**What you need to do:**
An image-free, verbatim transcription of the records is the expected result.

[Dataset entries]
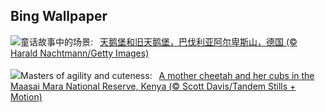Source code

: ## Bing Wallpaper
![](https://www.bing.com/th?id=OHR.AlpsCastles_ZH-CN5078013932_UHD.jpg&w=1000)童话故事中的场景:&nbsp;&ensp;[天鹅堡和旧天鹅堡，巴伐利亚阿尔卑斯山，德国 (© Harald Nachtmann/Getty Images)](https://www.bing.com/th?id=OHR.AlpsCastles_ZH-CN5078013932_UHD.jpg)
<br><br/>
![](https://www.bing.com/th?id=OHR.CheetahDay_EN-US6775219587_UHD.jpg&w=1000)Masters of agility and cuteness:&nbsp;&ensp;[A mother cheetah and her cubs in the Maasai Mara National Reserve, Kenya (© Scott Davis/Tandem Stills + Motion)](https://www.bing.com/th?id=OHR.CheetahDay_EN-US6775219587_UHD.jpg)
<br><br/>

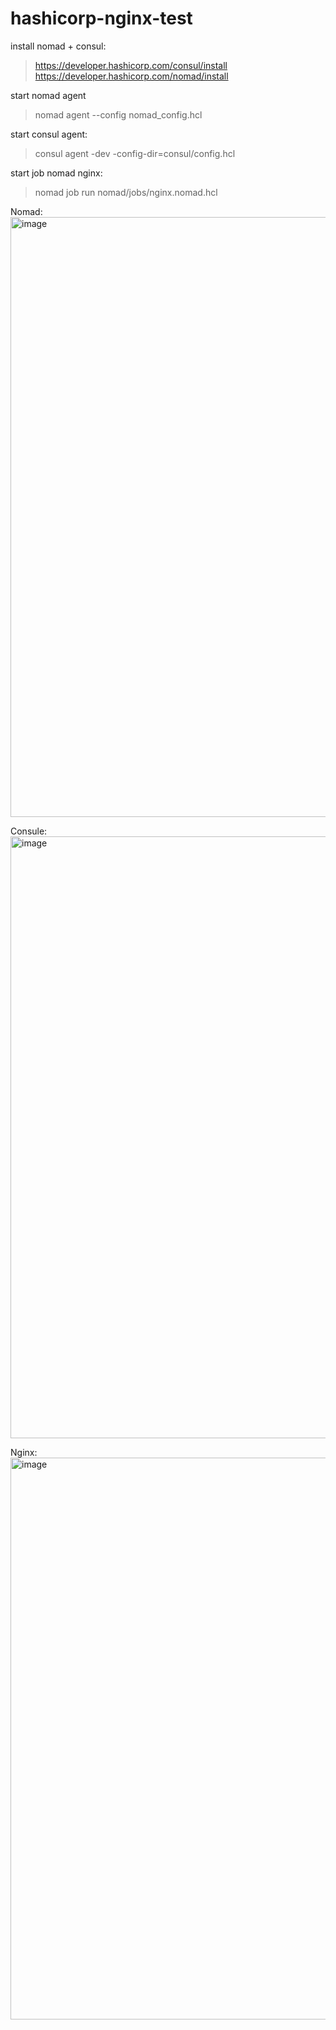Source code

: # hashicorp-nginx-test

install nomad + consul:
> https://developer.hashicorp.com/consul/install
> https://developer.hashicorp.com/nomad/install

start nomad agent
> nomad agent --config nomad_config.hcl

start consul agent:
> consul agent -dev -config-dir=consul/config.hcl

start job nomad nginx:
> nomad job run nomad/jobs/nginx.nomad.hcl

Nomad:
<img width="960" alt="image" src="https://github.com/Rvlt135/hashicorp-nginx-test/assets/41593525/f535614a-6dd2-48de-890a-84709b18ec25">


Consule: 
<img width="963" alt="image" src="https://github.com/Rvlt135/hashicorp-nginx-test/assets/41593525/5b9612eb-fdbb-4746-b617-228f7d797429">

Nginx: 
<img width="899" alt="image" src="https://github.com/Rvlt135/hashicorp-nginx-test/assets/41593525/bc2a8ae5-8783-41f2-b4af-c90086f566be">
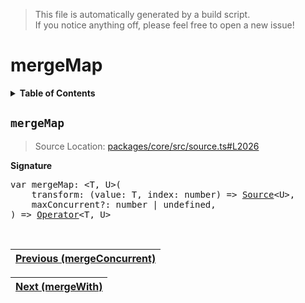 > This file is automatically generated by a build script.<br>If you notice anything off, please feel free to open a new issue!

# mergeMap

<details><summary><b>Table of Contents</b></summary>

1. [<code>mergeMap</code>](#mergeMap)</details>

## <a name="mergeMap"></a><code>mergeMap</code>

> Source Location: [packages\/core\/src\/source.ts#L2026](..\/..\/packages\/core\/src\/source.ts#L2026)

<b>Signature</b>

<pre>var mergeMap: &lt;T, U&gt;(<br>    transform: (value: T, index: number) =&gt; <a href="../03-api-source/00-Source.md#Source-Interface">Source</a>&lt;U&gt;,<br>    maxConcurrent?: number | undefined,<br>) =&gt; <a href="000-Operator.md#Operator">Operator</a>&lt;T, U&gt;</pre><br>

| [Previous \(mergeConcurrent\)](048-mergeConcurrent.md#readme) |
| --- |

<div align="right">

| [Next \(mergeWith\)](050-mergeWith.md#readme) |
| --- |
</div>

**Expected answer:**
Source code

: ## Bing Wallpaper
![](https://www.bing.com/th?id=OHR.AlpsCastles_ZH-CN5078013932_UHD.jpg&w=1000)童话故事中的场景:&nbsp;&ensp;[天鹅堡和旧天鹅堡，巴伐利亚阿尔卑斯山，德国 (© Harald Nachtmann/Getty Images)](https://www.bing.com/th?id=OHR.AlpsCastles_ZH-CN5078013932_UHD.jpg)
<br><br/>
![](https://www.bing.com/th?id=OHR.CheetahDay_EN-US6775219587_UHD.jpg&w=1000)Masters of agility and cuteness:&nbsp;&ensp;[A mother cheetah and her cubs in the Maasai Mara National Reserve, Kenya (© Scott Davis/Tandem Stills + Motion)](https://www.bing.com/th?id=OHR.CheetahDay_EN-US6775219587_UHD.jpg)
<br><br/>

Source code

: # hashicorp-nginx-test

install nomad + consul:
> https://developer.hashicorp.com/consul/install
> https://developer.hashicorp.com/nomad/install

start nomad agent
> nomad agent --config nomad_config.hcl

start consul agent:
> consul agent -dev -config-dir=consul/config.hcl

start job nomad nginx:
> nomad job run nomad/jobs/nginx.nomad.hcl

Nomad:
<img width="960" alt="image" src="https://github.com/Rvlt135/hashicorp-nginx-test/assets/41593525/f535614a-6dd2-48de-890a-84709b18ec25">


Consule: 
<img width="963" alt="image" src="https://github.com/Rvlt135/hashicorp-nginx-test/assets/41593525/5b9612eb-fdbb-4746-b617-228f7d797429">

Nginx: 
<img width="899" alt="image" src="https://github.com/Rvlt135/hashicorp-nginx-test/assets/41593525/bc2a8ae5-8783-41f2-b4af-c90086f566be">
 > This file is automatically generated by a build script.<br>If you notice anything off, please feel free to open a new issue!

# mergeMap

<details><summary><b>Table of Contents</b></summary>

1. [<code>mergeMap</code>](#mergeMap)</details>

## <a name="mergeMap"></a><code>mergeMap</code>

> Source Location: [packages\/core\/src\/source.ts#L2026](..\/..\/packages\/core\/src\/source.ts#L2026)

<b>Signature</b>

<pre>var mergeMap: &lt;T, U&gt;(<br>    transform: (value: T, index: number) =&gt; <a href="../03-api-source/00-Source.md#Source-Interface">Source</a>&lt;U&gt;,<br>    maxConcurrent?: number | undefined,<br>) =&gt; <a href="000-Operator.md#Operator">Operator</a>&lt;T, U&gt;</pre><br>

| [Previous \(mergeConcurrent\)](048-mergeConcurrent.md#readme) |
| --- |

<div align="right">

| [Next \(mergeWith\)](050-mergeWith.md#readme) |
| --- |
</div>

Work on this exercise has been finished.